» **Work to be completed**:
Report back every line below that carries the word "Scheduler".

[Source data Boundary: Start]

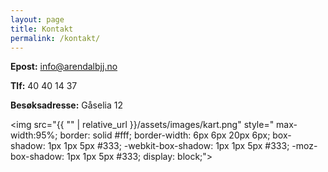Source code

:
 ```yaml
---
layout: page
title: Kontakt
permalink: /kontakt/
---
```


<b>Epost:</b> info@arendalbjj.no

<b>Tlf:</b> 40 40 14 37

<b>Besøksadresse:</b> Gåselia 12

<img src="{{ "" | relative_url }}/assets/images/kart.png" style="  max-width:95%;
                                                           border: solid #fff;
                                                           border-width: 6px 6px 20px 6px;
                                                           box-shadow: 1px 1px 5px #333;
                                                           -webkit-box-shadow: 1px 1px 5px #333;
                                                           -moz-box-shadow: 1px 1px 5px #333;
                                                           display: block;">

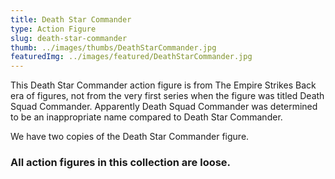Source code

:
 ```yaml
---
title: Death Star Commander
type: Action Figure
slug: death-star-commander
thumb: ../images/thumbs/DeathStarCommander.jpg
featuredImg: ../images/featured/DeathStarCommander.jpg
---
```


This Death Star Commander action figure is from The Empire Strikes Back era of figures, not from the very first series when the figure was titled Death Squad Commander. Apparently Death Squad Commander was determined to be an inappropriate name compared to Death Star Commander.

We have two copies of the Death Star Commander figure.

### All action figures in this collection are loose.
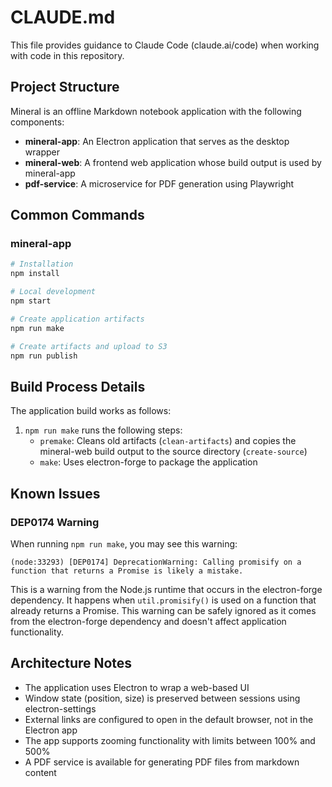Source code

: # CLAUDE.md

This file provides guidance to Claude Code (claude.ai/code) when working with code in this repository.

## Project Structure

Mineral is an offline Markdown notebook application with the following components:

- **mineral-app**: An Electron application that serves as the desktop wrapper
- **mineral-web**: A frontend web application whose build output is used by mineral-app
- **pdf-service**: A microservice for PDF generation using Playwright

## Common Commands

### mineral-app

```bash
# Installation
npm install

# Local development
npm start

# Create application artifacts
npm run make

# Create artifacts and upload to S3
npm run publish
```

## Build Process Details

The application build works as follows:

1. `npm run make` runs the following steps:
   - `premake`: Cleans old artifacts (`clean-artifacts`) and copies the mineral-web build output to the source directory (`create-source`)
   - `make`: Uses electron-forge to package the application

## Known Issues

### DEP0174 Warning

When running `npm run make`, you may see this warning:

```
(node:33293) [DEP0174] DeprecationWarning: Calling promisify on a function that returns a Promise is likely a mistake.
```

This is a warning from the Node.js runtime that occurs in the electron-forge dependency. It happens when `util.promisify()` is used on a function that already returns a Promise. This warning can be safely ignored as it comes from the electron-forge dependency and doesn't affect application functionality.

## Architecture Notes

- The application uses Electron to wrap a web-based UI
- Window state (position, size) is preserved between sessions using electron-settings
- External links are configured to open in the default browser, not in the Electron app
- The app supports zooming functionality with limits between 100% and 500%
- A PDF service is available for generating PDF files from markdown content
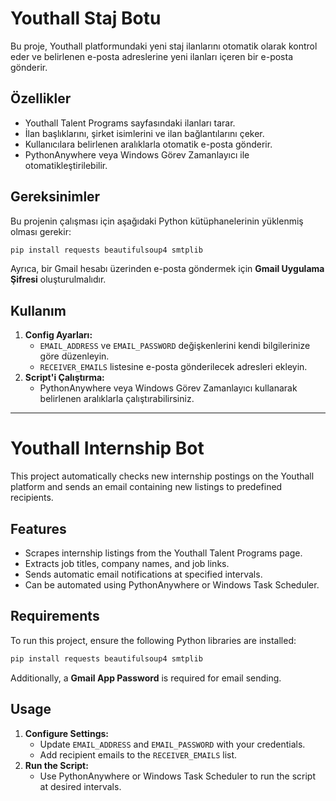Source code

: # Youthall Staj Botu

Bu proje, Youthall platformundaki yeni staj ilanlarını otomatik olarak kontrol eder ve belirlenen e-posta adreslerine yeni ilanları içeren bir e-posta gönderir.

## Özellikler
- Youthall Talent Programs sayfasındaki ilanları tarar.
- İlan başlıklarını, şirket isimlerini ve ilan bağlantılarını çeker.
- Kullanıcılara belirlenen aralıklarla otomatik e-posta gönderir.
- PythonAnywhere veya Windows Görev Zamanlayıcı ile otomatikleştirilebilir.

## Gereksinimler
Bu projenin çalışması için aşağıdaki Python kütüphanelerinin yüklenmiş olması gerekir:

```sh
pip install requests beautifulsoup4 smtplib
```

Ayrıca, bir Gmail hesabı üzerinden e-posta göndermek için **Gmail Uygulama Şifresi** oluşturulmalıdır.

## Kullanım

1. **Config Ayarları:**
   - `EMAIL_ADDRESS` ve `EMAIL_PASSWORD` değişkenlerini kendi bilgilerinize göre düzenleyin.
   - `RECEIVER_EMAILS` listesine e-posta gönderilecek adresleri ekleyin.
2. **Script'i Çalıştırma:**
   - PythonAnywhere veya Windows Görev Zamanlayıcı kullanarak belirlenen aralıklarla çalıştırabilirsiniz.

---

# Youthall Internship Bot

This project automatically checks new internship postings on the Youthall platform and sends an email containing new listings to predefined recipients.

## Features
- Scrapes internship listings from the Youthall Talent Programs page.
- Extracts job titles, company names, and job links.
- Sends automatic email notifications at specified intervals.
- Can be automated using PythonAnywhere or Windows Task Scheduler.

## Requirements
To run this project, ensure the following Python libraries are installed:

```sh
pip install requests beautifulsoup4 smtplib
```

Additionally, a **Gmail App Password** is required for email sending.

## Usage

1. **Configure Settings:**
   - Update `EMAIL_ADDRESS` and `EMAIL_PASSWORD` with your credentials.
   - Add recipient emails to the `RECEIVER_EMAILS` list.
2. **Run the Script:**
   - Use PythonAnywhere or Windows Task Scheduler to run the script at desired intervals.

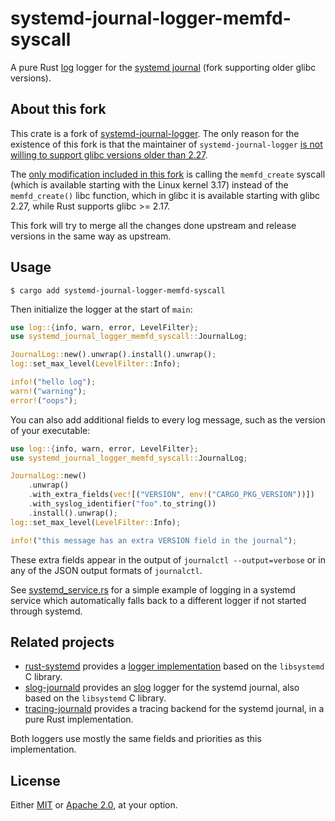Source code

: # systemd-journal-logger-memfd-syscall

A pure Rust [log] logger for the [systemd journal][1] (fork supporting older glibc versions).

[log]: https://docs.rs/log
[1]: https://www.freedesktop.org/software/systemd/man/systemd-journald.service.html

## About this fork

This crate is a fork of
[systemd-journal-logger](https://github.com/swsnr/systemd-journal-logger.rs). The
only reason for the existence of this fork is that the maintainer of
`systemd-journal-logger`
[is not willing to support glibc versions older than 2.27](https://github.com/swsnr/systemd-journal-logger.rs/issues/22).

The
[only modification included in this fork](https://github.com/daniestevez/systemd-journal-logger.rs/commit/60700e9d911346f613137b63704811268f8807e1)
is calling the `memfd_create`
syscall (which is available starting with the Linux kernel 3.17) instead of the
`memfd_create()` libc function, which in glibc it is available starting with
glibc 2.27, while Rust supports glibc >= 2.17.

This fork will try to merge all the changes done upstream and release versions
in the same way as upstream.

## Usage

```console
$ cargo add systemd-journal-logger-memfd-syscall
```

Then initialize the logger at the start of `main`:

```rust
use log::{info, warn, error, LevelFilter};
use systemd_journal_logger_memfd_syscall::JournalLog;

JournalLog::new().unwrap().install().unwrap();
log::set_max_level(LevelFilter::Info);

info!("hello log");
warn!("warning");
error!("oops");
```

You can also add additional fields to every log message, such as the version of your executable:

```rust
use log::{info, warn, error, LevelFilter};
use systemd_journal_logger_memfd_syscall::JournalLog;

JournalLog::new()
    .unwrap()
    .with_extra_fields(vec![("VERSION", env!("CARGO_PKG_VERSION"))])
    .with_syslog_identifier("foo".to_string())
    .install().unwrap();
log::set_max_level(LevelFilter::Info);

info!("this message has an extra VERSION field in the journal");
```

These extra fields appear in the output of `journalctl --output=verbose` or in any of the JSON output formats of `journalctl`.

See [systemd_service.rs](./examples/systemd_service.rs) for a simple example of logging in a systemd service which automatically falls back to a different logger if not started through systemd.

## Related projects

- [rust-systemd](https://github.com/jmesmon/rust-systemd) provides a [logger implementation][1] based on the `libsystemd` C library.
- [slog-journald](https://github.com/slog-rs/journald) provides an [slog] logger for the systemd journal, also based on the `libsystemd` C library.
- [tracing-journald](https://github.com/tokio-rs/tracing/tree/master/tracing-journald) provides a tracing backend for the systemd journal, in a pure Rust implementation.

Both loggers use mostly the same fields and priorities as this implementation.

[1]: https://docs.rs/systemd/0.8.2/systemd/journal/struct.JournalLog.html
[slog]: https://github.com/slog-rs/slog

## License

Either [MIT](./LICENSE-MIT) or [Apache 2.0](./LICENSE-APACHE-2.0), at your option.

[Source data Boundary: End]

» **Response box**:
- Can be automated using PythonAnywhere or Windows Task Scheduler.
   - Use PythonAnywhere or Windows Task Scheduler to run the script at desired intervals.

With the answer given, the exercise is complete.